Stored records
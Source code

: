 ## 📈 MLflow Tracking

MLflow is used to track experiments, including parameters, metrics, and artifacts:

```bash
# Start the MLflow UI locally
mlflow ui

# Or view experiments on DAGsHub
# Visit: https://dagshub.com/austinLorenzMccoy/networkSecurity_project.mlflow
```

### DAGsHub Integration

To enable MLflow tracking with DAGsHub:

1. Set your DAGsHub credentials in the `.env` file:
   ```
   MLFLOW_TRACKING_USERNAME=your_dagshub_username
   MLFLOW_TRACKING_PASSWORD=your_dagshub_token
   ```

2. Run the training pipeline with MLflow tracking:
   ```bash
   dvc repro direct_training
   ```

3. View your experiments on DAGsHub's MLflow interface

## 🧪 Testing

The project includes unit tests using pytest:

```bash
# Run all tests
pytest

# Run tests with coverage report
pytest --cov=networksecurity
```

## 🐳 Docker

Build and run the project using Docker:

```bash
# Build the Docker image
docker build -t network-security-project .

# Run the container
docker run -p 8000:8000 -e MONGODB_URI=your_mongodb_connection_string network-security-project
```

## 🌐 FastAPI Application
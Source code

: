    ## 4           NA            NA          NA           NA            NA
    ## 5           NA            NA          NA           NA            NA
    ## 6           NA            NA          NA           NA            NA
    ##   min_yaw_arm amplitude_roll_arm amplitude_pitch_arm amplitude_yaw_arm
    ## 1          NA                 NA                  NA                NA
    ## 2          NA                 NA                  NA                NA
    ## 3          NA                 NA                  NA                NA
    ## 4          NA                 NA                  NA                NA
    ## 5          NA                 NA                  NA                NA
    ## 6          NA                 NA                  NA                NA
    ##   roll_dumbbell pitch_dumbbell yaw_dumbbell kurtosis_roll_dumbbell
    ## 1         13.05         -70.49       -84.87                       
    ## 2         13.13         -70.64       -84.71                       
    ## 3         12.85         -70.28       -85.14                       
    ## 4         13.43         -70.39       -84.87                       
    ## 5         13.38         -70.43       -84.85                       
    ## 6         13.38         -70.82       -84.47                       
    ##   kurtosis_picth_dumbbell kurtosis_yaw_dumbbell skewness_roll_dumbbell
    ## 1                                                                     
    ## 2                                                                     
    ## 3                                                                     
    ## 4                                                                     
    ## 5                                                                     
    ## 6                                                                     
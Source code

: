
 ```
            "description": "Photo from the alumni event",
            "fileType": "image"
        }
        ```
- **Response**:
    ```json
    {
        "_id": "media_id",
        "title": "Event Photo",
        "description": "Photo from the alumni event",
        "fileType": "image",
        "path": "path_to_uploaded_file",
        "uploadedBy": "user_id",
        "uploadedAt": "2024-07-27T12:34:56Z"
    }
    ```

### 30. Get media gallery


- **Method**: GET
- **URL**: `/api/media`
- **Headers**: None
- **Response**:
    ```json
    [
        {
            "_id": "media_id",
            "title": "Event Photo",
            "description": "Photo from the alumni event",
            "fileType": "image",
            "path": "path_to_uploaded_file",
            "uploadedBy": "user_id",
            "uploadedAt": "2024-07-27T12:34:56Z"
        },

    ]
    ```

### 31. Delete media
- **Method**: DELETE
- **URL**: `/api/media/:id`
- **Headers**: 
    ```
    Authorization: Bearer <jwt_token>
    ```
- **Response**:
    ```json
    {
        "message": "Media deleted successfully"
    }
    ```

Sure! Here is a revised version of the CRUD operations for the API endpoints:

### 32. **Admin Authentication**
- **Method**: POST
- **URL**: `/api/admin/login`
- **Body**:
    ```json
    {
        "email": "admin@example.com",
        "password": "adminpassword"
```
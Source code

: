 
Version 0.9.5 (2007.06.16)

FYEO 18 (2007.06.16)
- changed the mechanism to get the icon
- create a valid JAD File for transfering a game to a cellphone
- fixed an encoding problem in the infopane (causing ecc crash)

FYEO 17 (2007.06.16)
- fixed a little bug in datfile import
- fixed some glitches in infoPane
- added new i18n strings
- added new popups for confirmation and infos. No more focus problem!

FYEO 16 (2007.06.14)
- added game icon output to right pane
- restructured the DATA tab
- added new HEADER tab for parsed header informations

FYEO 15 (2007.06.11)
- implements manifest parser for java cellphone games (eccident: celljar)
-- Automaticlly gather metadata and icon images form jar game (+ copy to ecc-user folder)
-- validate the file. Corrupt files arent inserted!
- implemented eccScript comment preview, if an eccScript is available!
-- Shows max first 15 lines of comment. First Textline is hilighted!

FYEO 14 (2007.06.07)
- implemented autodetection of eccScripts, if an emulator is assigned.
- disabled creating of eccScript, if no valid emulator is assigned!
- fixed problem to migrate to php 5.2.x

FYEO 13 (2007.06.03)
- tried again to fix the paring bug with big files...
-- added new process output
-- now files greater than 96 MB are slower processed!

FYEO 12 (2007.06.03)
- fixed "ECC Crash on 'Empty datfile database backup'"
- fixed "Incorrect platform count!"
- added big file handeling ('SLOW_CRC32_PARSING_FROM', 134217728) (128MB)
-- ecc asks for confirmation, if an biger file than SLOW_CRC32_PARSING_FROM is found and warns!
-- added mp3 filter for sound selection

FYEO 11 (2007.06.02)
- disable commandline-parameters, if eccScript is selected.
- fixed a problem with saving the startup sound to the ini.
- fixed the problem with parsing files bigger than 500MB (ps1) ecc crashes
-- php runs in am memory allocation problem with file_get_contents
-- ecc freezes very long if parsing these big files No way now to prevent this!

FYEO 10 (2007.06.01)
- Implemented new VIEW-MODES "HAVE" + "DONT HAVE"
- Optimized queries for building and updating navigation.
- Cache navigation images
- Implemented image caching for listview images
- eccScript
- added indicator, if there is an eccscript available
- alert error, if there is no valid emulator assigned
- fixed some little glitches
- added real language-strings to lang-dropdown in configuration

EXERCISE GOAL ▸ Every entry must be output again, exactly as written above.

RESULT OF THIS EXERCISE ▸
Source code

: ## 📈 MLflow Tracking

MLflow is used to track experiments, including parameters, metrics, and artifacts:

```bash
# Start the MLflow UI locally
mlflow ui

# Or view experiments on DAGsHub
# Visit: https://dagshub.com/austinLorenzMccoy/networkSecurity_project.mlflow
```

### DAGsHub Integration

To enable MLflow tracking with DAGsHub:

1. Set your DAGsHub credentials in the `.env` file:
   ```
   MLFLOW_TRACKING_USERNAME=your_dagshub_username
   MLFLOW_TRACKING_PASSWORD=your_dagshub_token
   ```

2. Run the training pipeline with MLflow tracking:
   ```bash
   dvc repro direct_training
   ```

3. View your experiments on DAGsHub's MLflow interface

## 🧪 Testing

The project includes unit tests using pytest:

```bash
# Run all tests
pytest

# Run tests with coverage report
pytest --cov=networksecurity
```

## 🐳 Docker

Build and run the project using Docker:

```bash
# Build the Docker image
docker build -t network-security-project .

# Run the container
docker run -p 8000:8000 -e MONGODB_URI=your_mongodb_connection_string network-security-project
```

## 🌐 FastAPI Application
Source code

:    ## 4           NA            NA          NA           NA            NA
    ## 5           NA            NA          NA           NA            NA
    ## 6           NA            NA          NA           NA            NA
    ##   min_yaw_arm amplitude_roll_arm amplitude_pitch_arm amplitude_yaw_arm
    ## 1          NA                 NA                  NA                NA
    ## 2          NA                 NA                  NA                NA
    ## 3          NA                 NA                  NA                NA
    ## 4          NA                 NA                  NA                NA
    ## 5          NA                 NA                  NA                NA
    ## 6          NA                 NA                  NA                NA
    ##   roll_dumbbell pitch_dumbbell yaw_dumbbell kurtosis_roll_dumbbell
    ## 1         13.05         -70.49       -84.87                       
    ## 2         13.13         -70.64       -84.71                       
    ## 3         12.85         -70.28       -85.14                       
    ## 4         13.43         -70.39       -84.87                       
    ## 5         13.38         -70.43       -84.85                       
    ## 6         13.38         -70.82       -84.47                       
    ##   kurtosis_picth_dumbbell kurtosis_yaw_dumbbell skewness_roll_dumbbell
    ## 1                                                                     
    ## 2                                                                     
    ## 3                                                                     
    ## 4                                                                     
    ## 5                                                                     
    ## 6                                                                     
Source code

:
 ```
            "description": "Photo from the alumni event",
            "fileType": "image"
        }
        ```
- **Response**:
    ```json
    {
        "_id": "media_id",
        "title": "Event Photo",
        "description": "Photo from the alumni event",
        "fileType": "image",
        "path": "path_to_uploaded_file",
        "uploadedBy": "user_id",
        "uploadedAt": "2024-07-27T12:34:56Z"
    }
    ```

### 30. Get media gallery


- **Method**: GET
- **URL**: `/api/media`
- **Headers**: None
- **Response**:
    ```json
    [
        {
            "_id": "media_id",
            "title": "Event Photo",
            "description": "Photo from the alumni event",
            "fileType": "image",
            "path": "path_to_uploaded_file",
            "uploadedBy": "user_id",
            "uploadedAt": "2024-07-27T12:34:56Z"
        },

    ]
    ```

### 31. Delete media
- **Method**: DELETE
- **URL**: `/api/media/:id`
- **Headers**: 
    ```
    Authorization: Bearer <jwt_token>
    ```
- **Response**:
    ```json
    {
        "message": "Media deleted successfully"
    }
    ```

Sure! Here is a revised version of the CRUD operations for the API endpoints:

### 32. **Admin Authentication**
- **Method**: POST
- **URL**: `/api/admin/login`
- **Body**:
    ```json
    {
        "email": "admin@example.com",
        "password": "adminpassword"
```
Source code

: 
Version 0.9.5 (2007.06.16)

FYEO 18 (2007.06.16)
- changed the mechanism to get the icon
- create a valid JAD File for transfering a game to a cellphone
- fixed an encoding problem in the infopane (causing ecc crash)

FYEO 17 (2007.06.16)
- fixed a little bug in datfile import
- fixed some glitches in infoPane
- added new i18n strings
- added new popups for confirmation and infos. No more focus problem!

FYEO 16 (2007.06.14)
- added game icon output to right pane
- restructured the DATA tab
- added new HEADER tab for parsed header informations

FYEO 15 (2007.06.11)
- implements manifest parser for java cellphone games (eccident: celljar)
-- Automaticlly gather metadata and icon images form jar game (+ copy to ecc-user folder)
-- validate the file. Corrupt files arent inserted!
- implemented eccScript comment preview, if an eccScript is available!
-- Shows max first 15 lines of comment. First Textline is hilighted!

FYEO 14 (2007.06.07)
- implemented autodetection of eccScripts, if an emulator is assigned.
- disabled creating of eccScript, if no valid emulator is assigned!
- fixed problem to migrate to php 5.2.x

FYEO 13 (2007.06.03)
- tried again to fix the paring bug with big files...
-- added new process output
-- now files greater than 96 MB are slower processed!

FYEO 12 (2007.06.03)
- fixed "ECC Crash on 'Empty datfile database backup'"
- fixed "Incorrect platform count!"
- added big file handeling ('SLOW_CRC32_PARSING_FROM', 134217728) (128MB)
-- ecc asks for confirmation, if an biger file than SLOW_CRC32_PARSING_FROM is found and warns!
-- added mp3 filter for sound selection

FYEO 11 (2007.06.02)
- disable commandline-parameters, if eccScript is selected.
- fixed a problem with saving the startup sound to the ini.
- fixed the problem with parsing files bigger than 500MB (ps1) ecc crashes
-- php runs in am memory allocation problem with file_get_contents
-- ecc freezes very long if parsing these big files No way now to prevent this!

FYEO 10 (2007.06.01)
- Implemented new VIEW-MODES "HAVE" + "DONT HAVE"
- Optimized queries for building and updating navigation.
- Cache navigation images
- Implemented image caching for listview images
- eccScript
- added indicator, if there is an eccscript available
- alert error, if there is no valid emulator assigned
- fixed some little glitches
- added real language-strings to lang-dropdown in configuration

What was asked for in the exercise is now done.